● **WORK TO BE COMPLETED**
In the entries below, find the line with "Unfortunately, it is" and the line with "of this difference". Print those two and everything between them exactly, and nothing else.

(GIVEN DATA begins)

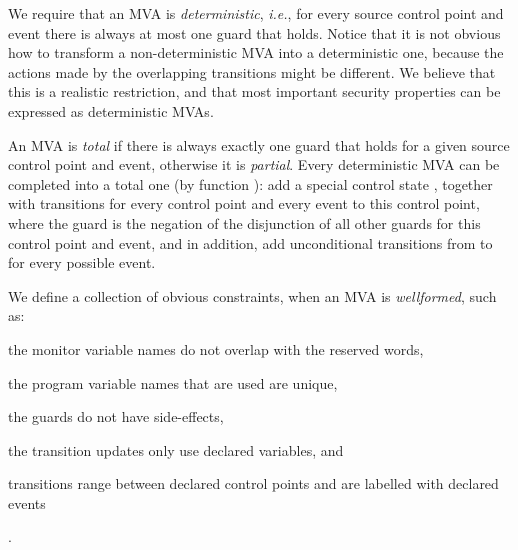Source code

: We require that an MVA is \emph{deterministic}, \emph{i.e.}, for every
source control point and event there is always at most one guard that
holds. Notice that it is not obvious how to transform a
non-deterministic MVA into a deterministic one, because the actions
made by the overlapping transitions might be different. We believe
that this is a realistic restriction, and that most important security
properties can be expressed as deterministic MVAs.

An MVA is \emph{total} if there is always exactly one guard that holds
for a given source control point and event, otherwise it is
\emph{partial}. Every deterministic MVA can be completed into a total
one (by function \complete): add a special control state
\halted, together with transitions for every control point and every event
to this \halted control point, where the guard is the negation of the
disjunction of all other guards for this control point and event, and
in addition, add unconditional transitions from \halted to \halted for
every possible event.


We define a collection of obvious constraints, when an MVA is
\emph{wellformed}, such as:
\begin{inparaenum}
\item the monitor variable names do not overlap with the reserved
words,
\item the program variable names that are used are unique,
\item the guards do not have side-effects,
\item the transition updates only use declared variables, and
\item transitions range between declared control points and are
labelled with declared events
\end{inparaenum}.


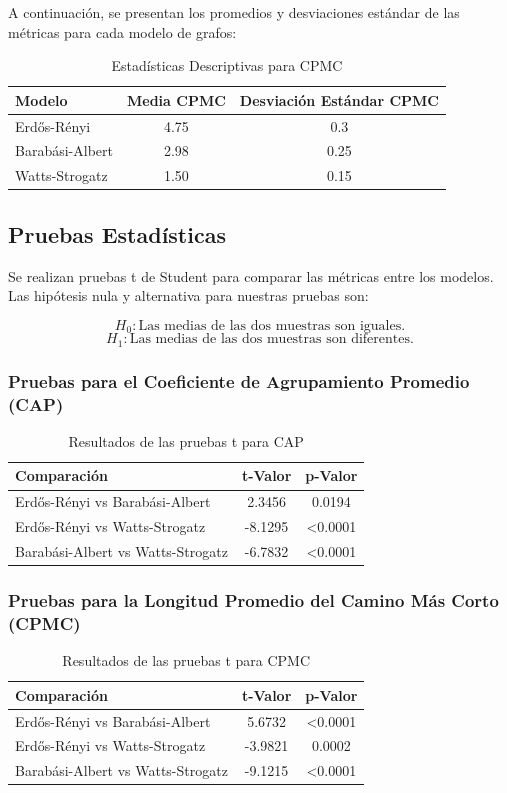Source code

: \documentclass[12pt]{book}
\begin{document}
A continuación, se presentan los promedios y desviaciones estándar de las métricas para cada modelo de grafos:

\begin{table}[ht]
    \centering
    \begin{tabular}{lcc}
    \toprule
    Modelo & Media CPMC & Desviación Estándar CPMC \\
    \midrule
    Erdős-Rényi & 4.75 & 0.3 \\
    Barabási-Albert & 2.98 & 0.25 \\
    Watts-Strogatz & 1.50 & 0.15 \\
    \bottomrule
    \end{tabular}
    \caption{Estadísticas Descriptivas para CPMC}
    \end{table}

\subsection{Pruebas Estadísticas}
Se realizan pruebas t de Student para comparar las métricas entre los modelos. Las hipótesis nula y alternativa para nuestras pruebas son:

\[
H_0: \text{Las medias de las dos muestras son iguales.}
\]
\[
H_1: \text{Las medias de las dos muestras son diferentes.}
\]

\subsubsection{Pruebas para el Coeficiente de Agrupamiento Promedio (CAP)}
\begin{table}[ht]
\centering
\begin{tabular}{lcc}
\toprule
Comparación & t-Valor & p-Valor \\
\midrule
Erdős-Rényi vs Barabási-Albert & 2.3456 & 0.0194 \\
Erdős-Rényi vs Watts-Strogatz  & -8.1295 & \textless 0.0001 \\
Barabási-Albert vs Watts-Strogatz & -6.7832 & \textless 0.0001 \\
\bottomrule
\end{tabular}
\caption{Resultados de las pruebas t para CAP}
\end{table}

\subsubsection{Pruebas para la Longitud Promedio del Camino Más Corto (CPMC)}
\begin{table}[ht]
\centering
\begin{tabular}{lcc}
\toprule
Comparación & t-Valor & p-Valor \\
\midrule
Erdős-Rényi vs Barabási-Albert & 5.6732 & \textless 0.0001 \\
Erdős-Rényi vs Watts-Strogatz  & -3.9821 & 0.0002 \\
Barabási-Albert vs Watts-Strogatz & -9.1215 & \textless 0.0001 \\
\bottomrule
\end{tabular}
\caption{Resultados de las pruebas t para CPMC}
\end{table}
\end{document}
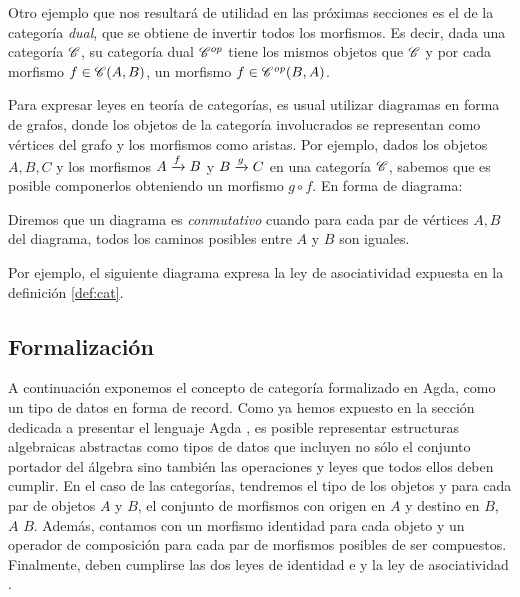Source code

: \begin{example} \label{ex:op}
Otro ejemplo que nos resultará de utilidad en las próximas secciones es el de la categoría {\it dual}, que se obtiene de invertir todos los morfismos. Es decir, dada una categoría $\C$, su categoría dual $\C^{op}$ tiene los mismos objetos que $\C$ y por cada morfismo $f \in \Hom{A}{B}{\C}$, un morfismo $f \in \Hom{B}{A}{\C^{op}}$.
\end{example}

\hspace{1ex}
Para expresar leyes en teoría de categorías, es usual utilizar diagramas en forma de grafos, donde los objetos de la categoría involucrados se representan como vértices del grafo y los morfismos como aristas. Por ejemplo, dados los objetos $A,B,C$ y los morfismos $\flecha{A}{f}{B}$ y $\flecha{B}{g}{C}$ en una categoría $\C$, sabemos que es posible componerlos obteniendo un morfismo $g \circ f$. En forma de diagrama:

  \begin{center}
  \xymatrixcolsep{3pc} \xymatrixrowsep{3pc}
  \centerline{}
  \end{center}

  Diremos que un diagrama es {\it conmutativo} cuando para cada par de vértices $A, B$ del diagrama, todos los caminos posibles entre $A$ y $B$ son iguales.

  Por ejemplo, el siguiente diagrama expresa la ley de asociatividad expuesta en la definición \ref{def:cat}.

  \begin{center}
  \xymatrixcolsep{3pc} \xymatrixrowsep{3pc}
  \centerline{}
  \end{center}

\subsection{Formalización}
A continuación exponemos el concepto de categoría formalizado en Agda, como un tipo de datos en forma de record.  
Como ya hemos expuesto en la sección dedicada a presentar el lenguaje Agda%
, es posible representar estructuras algebraicas abstractas como tipos de datos que incluyen no sólo el conjunto portador del álgebra sino también las operaciones y leyes que todos ellos deben cumplir. En el caso de las categorías, tendremos el tipo de los objetos  y para cada par de objetos $A$ y $B$, el conjunto de morfismos con origen en $A$ y destino en $B$,  $A$ $B$. Además, contamos con un morfismo identidad  para cada objeto y un operador de composición para cada par de morfismos posibles de ser compuestos. Finalmente, deben cumplirse las dos leyes de identidad  e  y la ley de asociatividad .


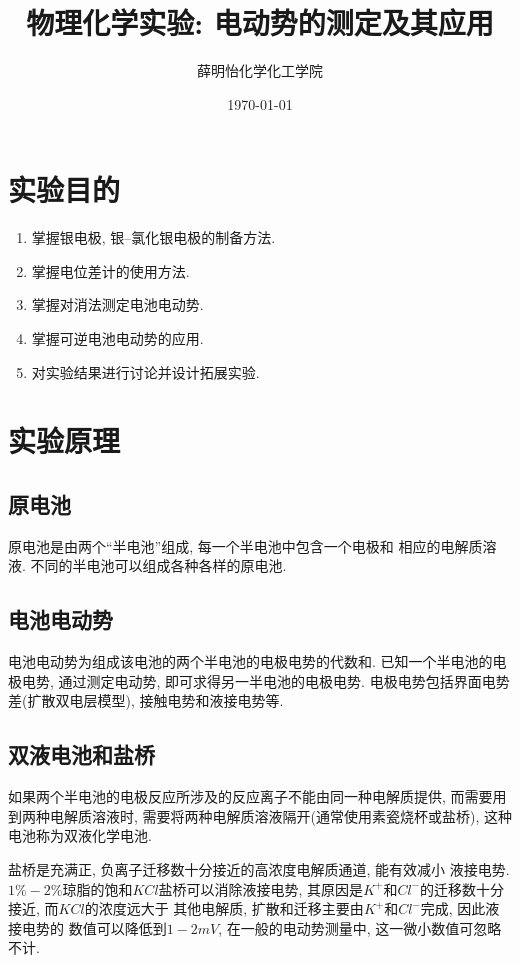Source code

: \documentclass[a4paper]{article}
\title{物理化学实验: 电动势的测定及其应用}
\author{薛明怡\quad 151250177\quad 化学化工学院}
\date{\today}
\begin{document}
\maketitle
\section{实验目的}
\begin{enumerate}
\item 掌握银电极, 银--氯化银电极的制备方法.
\item 掌握电位差计的使用方法.
\item 掌握对消法测定电池电动势.
\item 掌握可逆电池电动势的应用.
\item 对实验结果进行讨论并设计拓展实验.
\end{enumerate}
\section{实验原理}
\subsection{原电池}
原电池是由两个``半电池''组成, 每一个半电池中包含一个电极和
相应的电解质溶液. 不同的半电池可以组成各种各样的原电池.
\par
\subsection{电池电动势}
电池电动势为组成该电池的两个半电池的电极电势的代数和. 
已知一个半电池的电极电势, 通过测定电动势, 即可求得另一半电池的电极电势.
电极电势包括界面电势差(扩散双电层模型), 接触电势和液接电势等.
\subsection{双液电池和盐桥}
如果两个半电池的电极反应所涉及的反应离子不能由同一种电解质提供, 
而需要用到两种电解质溶液时, 需要将两种电解质溶液隔开(通常使用素瓷烧杯或盐桥), 
这种电池称为双液化学电池.
\par 
盐桥是充满正, 负离子迁移数十分接近的高浓度电解质通道, 能有效减小
液接电势. $1\% - 2\%$琼脂的饱和$KCl$盐桥可以消除液接电势, 
其原因是$K^{+}$和$Cl^{-}$的迁移数十分接近, 而$KCl$的浓度远大于
其他电解质, 扩散和迁移主要由$K^{+}$和$Cl^{-}$完成, 因此液接电势的
数值可以降低到$1 - 2mV$, 在一般的电动势测量中, 这一微小数值可忽略不计.
\end{document}

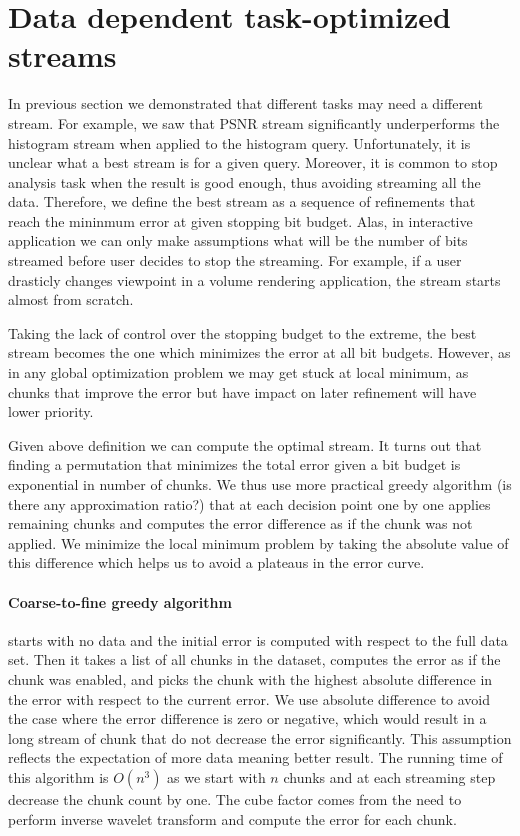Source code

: \section{Data dependent task-optimized streams}

In previous section we demonstrated that different tasks may need a different stream. For example, we saw
that PSNR stream significantly underperforms the histogram stream when applied to the histogram query.
Unfortunately, it is unclear what a best stream is for a given query. Moreover, it is common to stop analysis
task when the result is good enough, thus avoiding streaming all the data. Therefore, we define the best stream as
a sequence of refinements that reach the mininmum error at given stopping bit budget. Alas, in interactive application
we can only make assumptions what will be the number of bits streamed before user decides to stop the streaming. For
example, if a user drasticly changes viewpoint in a volume rendering application, the stream starts almost from scratch.

Taking the lack of control over the stopping budget to the extreme, the best stream becomes the one which minimizes
the error at all bit budgets. However, as in any global optimization problem we may get stuck at local minimum, as
chunks that improve the error but have impact on later refinement will have lower priority.

Given above definition we can compute the optimal stream. It turns out that finding a permutation that minimizes
the total error given a bit budget is exponential in number of chunks. We thus use more practical greedy algorithm (is there
any approximation ratio?) that at each decision point one by one applies remaining chunks and computes the error
difference as if the chunk was not applied. We minimize the local minimum problem by taking the absolute value
of this difference which helps us to avoid a plateaus in the error curve.

\paragraph*{Coarse-to-fine greedy algorithm} starts with no data and the initial error is computed with respect
to the full data set. Then it takes a list of all chunks in the dataset, computes the error as if the chunk was
enabled, and picks the chunk with the highest absolute difference in the error with respect to the current error.
We use absolute difference to avoid the case where the error difference is zero or negative, which would result
in a long stream of chunk that do not decrease the error significantly. This assumption reflects the expectation
of more data meaning better result. The running time of this algorithm is $O(n^3)$ as we start with $n$ chunks
and at each streaming step decrease the chunk count by one. The cube factor comes from the need to perform inverse
wavelet transform and compute the error for each chunk.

(GIVEN DATA ends)

● **RESPONSE**
Unfortunately, it is unclear what a best stream is for a given query. Moreover, it is common to stop analysis
task when the result is good enough, thus avoiding streaming all the data. Therefore, we define the best stream as
a sequence of refinements that reach the mininmum error at given stopping bit budget. Alas, in interactive application
we can only make assumptions what will be the number of bits streamed before user decides to stop the streaming. For
example, if a user drasticly changes viewpoint in a volume rendering application, the stream starts almost from scratch.

Taking the lack of control over the stopping budget to the extreme, the best stream becomes the one which minimizes
the error at all bit budgets. However, as in any global optimization problem we may get stuck at local minimum, as
chunks that improve the error but have impact on later refinement will have lower priority.

Given above definition we can compute the optimal stream. It turns out that finding a permutation that minimizes
the total error given a bit budget is exponential in number of chunks. We thus use more practical greedy algorithm (is there
any approximation ratio?) that at each decision point one by one applies remaining chunks and computes the error
difference as if the chunk was not applied. We minimize the local minimum problem by taking the absolute value
of this difference which helps us to avoid a plateaus in the error curve.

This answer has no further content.